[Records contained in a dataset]
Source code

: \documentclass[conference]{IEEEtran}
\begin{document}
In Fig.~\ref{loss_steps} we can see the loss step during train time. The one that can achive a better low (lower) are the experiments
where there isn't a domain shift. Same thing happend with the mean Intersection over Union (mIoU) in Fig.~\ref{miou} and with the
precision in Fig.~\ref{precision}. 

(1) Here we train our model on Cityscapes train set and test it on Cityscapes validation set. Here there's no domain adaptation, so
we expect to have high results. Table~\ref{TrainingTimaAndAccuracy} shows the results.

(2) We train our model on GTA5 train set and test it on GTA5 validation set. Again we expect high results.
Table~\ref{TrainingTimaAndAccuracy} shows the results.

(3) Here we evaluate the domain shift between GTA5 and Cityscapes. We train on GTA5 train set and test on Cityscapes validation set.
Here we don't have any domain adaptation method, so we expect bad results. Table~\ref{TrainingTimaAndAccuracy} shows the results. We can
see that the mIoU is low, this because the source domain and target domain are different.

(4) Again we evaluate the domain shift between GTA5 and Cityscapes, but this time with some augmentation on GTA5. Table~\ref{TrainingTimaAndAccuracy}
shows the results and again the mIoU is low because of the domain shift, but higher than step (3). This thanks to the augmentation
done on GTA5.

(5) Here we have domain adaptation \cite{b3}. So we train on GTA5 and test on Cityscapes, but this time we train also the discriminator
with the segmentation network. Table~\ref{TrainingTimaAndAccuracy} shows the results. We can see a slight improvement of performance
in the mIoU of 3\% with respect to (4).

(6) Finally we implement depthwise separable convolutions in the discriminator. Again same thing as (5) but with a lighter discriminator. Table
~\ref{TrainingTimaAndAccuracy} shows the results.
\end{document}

* * *

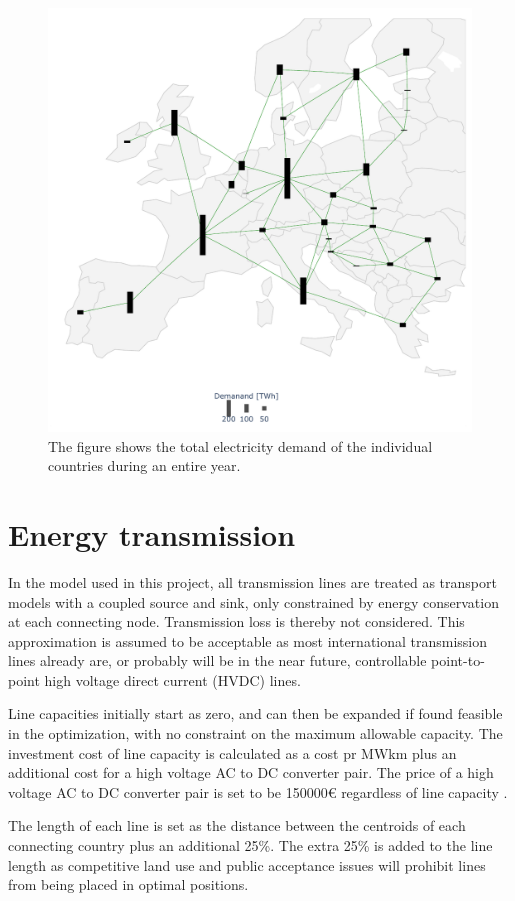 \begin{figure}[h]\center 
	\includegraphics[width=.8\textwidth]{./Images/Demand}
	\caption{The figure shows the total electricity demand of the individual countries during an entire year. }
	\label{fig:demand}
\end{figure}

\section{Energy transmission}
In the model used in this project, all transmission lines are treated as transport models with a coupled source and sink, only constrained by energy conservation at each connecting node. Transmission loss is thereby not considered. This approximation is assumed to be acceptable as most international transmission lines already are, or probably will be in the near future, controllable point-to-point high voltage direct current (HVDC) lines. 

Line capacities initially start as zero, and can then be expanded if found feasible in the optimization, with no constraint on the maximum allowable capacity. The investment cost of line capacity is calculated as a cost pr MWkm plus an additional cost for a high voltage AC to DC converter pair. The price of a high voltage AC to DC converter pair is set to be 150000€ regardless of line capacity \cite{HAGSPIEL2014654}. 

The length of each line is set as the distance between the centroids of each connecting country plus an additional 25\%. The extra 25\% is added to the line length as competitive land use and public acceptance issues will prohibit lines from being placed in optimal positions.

### TASK DETAILS
Of all the entries above, output exactly the lines between the one holding "(1) Here we" and the one holding "(2) We train", inclusive.

### ANSWER TO THE EXERCISE
(1) Here we train our model on Cityscapes train set and test it on Cityscapes validation set. Here there's no domain adaptation, so
we expect to have high results. Table~\ref{TrainingTimaAndAccuracy} shows the results.

(2) We train our model on GTA5 train set and test it on GTA5 validation set. Again we expect high results.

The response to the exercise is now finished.